[Stored items]

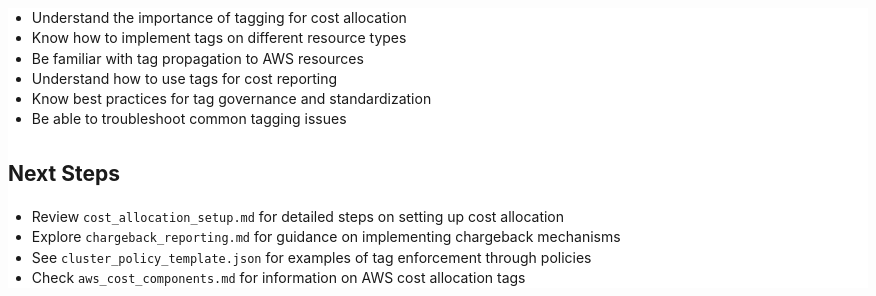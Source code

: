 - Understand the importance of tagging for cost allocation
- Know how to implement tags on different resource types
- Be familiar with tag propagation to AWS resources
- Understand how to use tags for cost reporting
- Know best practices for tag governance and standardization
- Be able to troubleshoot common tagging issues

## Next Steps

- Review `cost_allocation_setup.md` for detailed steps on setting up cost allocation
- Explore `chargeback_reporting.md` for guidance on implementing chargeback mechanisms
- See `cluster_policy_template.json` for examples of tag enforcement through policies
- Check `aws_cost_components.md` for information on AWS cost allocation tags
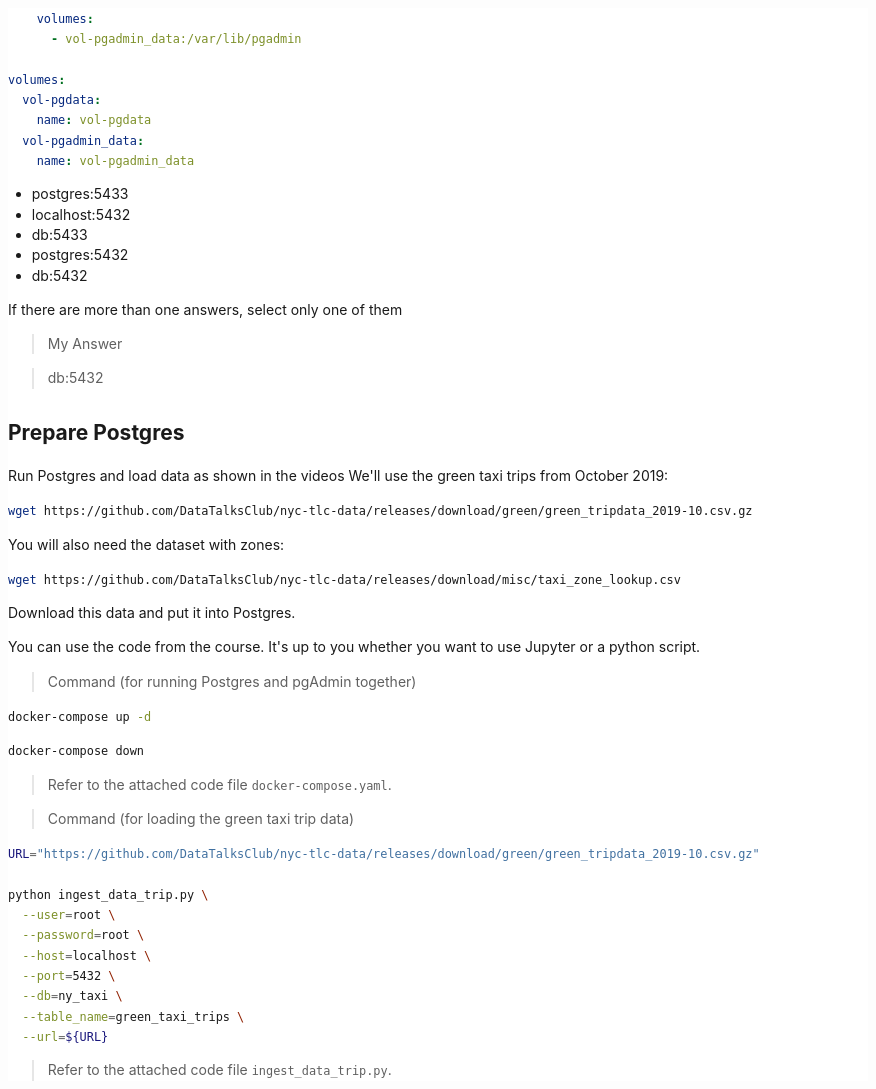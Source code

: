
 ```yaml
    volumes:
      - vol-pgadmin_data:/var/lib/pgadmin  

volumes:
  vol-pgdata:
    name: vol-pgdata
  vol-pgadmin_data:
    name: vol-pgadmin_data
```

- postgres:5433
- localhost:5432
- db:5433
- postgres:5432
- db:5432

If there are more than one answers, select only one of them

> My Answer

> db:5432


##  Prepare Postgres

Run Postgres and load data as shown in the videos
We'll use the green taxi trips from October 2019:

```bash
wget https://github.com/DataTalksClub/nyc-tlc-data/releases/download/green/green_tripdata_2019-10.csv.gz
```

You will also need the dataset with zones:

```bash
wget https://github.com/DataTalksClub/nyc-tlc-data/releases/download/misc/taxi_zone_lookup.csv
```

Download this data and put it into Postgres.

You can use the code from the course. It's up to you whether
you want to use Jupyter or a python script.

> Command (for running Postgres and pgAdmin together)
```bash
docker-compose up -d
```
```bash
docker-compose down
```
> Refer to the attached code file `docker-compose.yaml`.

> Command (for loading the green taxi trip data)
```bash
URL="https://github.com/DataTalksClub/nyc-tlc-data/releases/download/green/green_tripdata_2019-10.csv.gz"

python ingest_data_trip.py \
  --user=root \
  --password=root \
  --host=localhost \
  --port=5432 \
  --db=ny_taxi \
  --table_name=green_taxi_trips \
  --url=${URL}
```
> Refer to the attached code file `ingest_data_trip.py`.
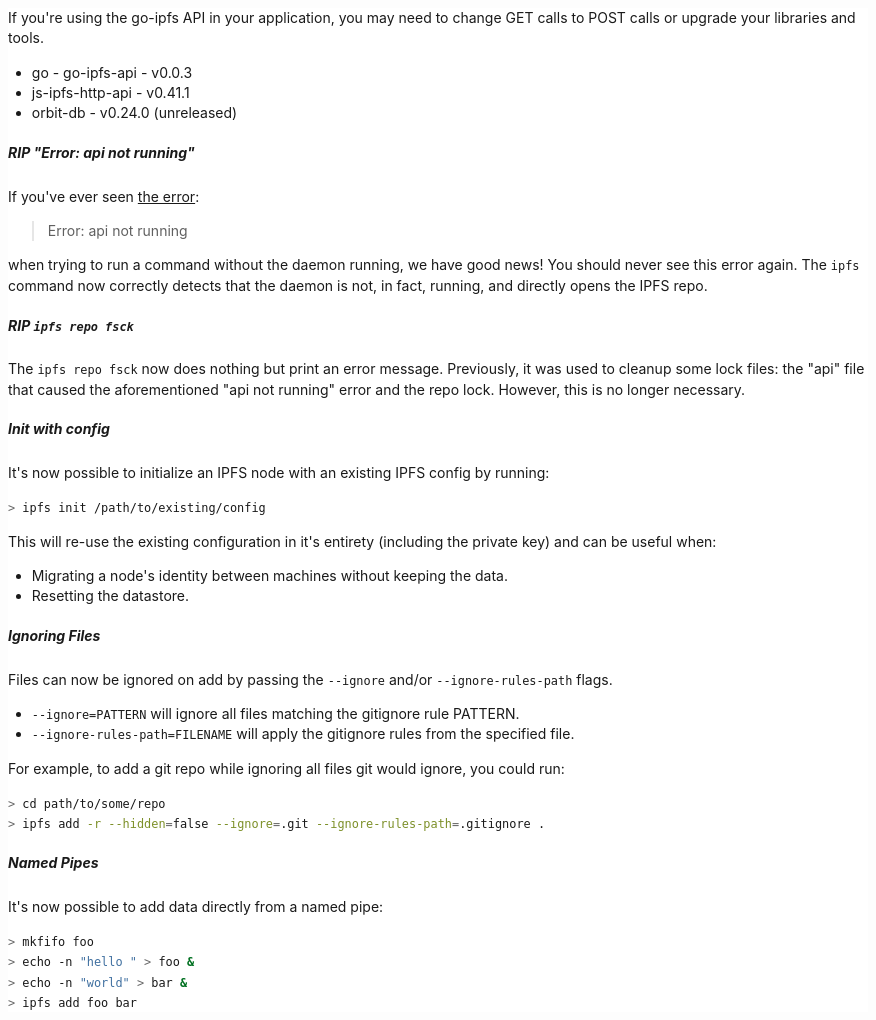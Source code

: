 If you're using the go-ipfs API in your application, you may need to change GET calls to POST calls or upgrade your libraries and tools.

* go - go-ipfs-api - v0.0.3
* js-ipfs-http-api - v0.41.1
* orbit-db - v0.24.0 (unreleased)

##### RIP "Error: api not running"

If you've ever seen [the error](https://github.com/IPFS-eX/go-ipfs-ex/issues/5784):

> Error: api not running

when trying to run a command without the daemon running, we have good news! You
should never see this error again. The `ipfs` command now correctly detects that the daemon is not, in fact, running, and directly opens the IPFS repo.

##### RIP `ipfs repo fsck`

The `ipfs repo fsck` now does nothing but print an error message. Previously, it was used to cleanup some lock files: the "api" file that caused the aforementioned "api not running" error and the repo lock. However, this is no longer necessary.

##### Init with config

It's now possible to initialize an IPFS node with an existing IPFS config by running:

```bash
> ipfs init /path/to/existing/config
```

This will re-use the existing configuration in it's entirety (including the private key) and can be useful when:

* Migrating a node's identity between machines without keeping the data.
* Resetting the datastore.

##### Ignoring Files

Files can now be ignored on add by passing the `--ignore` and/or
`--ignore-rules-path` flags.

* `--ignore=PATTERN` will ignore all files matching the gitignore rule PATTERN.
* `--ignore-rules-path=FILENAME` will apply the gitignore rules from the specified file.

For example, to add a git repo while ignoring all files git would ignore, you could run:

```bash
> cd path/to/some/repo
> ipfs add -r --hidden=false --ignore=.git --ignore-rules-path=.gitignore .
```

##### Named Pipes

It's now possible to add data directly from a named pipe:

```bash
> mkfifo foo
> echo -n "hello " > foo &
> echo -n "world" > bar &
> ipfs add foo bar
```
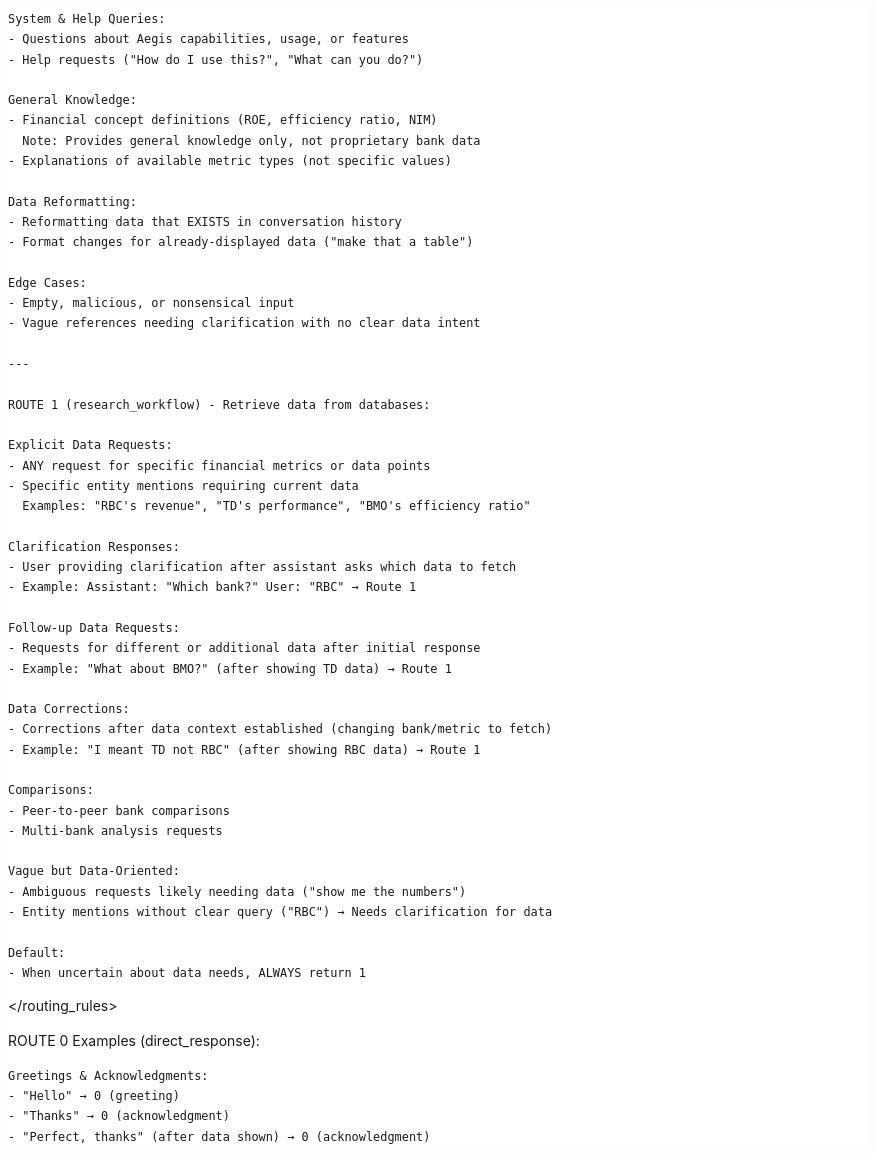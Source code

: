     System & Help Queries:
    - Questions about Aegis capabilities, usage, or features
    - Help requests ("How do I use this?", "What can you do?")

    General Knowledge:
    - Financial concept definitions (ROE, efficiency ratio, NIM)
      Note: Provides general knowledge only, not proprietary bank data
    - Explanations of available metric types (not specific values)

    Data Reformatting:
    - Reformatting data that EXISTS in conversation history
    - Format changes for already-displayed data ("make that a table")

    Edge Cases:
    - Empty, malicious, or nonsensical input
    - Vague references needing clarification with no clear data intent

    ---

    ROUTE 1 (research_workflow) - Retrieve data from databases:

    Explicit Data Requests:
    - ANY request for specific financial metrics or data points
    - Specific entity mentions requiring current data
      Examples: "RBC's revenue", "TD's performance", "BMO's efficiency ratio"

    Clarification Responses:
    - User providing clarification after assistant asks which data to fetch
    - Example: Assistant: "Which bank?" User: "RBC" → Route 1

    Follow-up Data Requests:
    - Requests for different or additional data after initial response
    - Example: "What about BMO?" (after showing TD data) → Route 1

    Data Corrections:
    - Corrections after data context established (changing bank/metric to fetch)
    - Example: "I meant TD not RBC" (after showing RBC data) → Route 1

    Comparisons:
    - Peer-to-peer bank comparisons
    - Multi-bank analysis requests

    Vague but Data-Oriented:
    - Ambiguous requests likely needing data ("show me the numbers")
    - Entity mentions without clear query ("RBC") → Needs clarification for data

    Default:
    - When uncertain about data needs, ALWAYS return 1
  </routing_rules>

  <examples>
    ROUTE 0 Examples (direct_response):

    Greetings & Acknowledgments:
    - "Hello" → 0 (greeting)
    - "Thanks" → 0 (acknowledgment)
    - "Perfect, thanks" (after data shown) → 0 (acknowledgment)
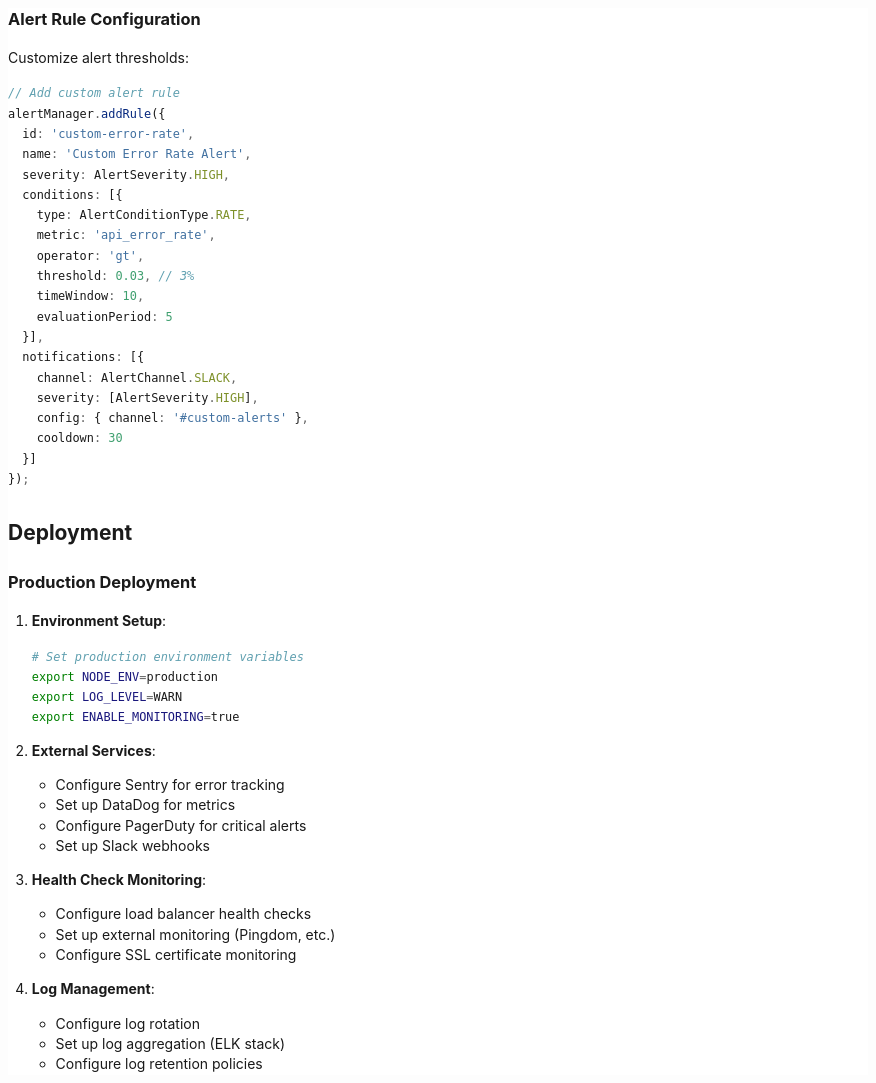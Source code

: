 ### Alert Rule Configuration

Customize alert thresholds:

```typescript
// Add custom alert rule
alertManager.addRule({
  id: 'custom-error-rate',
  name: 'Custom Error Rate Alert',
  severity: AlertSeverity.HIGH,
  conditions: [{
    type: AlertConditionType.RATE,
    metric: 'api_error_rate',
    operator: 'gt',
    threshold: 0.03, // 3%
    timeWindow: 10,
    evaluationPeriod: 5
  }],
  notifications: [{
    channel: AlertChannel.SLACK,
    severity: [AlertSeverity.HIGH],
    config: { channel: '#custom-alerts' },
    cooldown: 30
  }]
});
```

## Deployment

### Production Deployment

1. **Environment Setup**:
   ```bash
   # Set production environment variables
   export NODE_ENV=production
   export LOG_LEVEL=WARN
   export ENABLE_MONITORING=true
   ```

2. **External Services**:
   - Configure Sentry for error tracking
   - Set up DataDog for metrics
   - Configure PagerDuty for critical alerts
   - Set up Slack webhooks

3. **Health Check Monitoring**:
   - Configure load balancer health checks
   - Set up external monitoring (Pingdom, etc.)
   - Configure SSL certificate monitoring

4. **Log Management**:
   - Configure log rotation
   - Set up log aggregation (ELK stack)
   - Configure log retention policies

[Your instructions]: Set the lines down exactly as they stand, beginning at the one that contains "## Deployment" and stopping after the last line of the entries above.

[Answer to this exercise]:
## Deployment

### Production Deployment

1. **Environment Setup**:
   ```bash
   # Set production environment variables
   export NODE_ENV=production
   export LOG_LEVEL=WARN
   export ENABLE_MONITORING=true
   ```

2. **External Services**:
   - Configure Sentry for error tracking
   - Set up DataDog for metrics
   - Configure PagerDuty for critical alerts
   - Set up Slack webhooks

3. **Health Check Monitoring**:
   - Configure load balancer health checks
   - Set up external monitoring (Pingdom, etc.)
   - Configure SSL certificate monitoring

4. **Log Management**:
   - Configure log rotation
   - Set up log aggregation (ELK stack)
   - Configure log retention policies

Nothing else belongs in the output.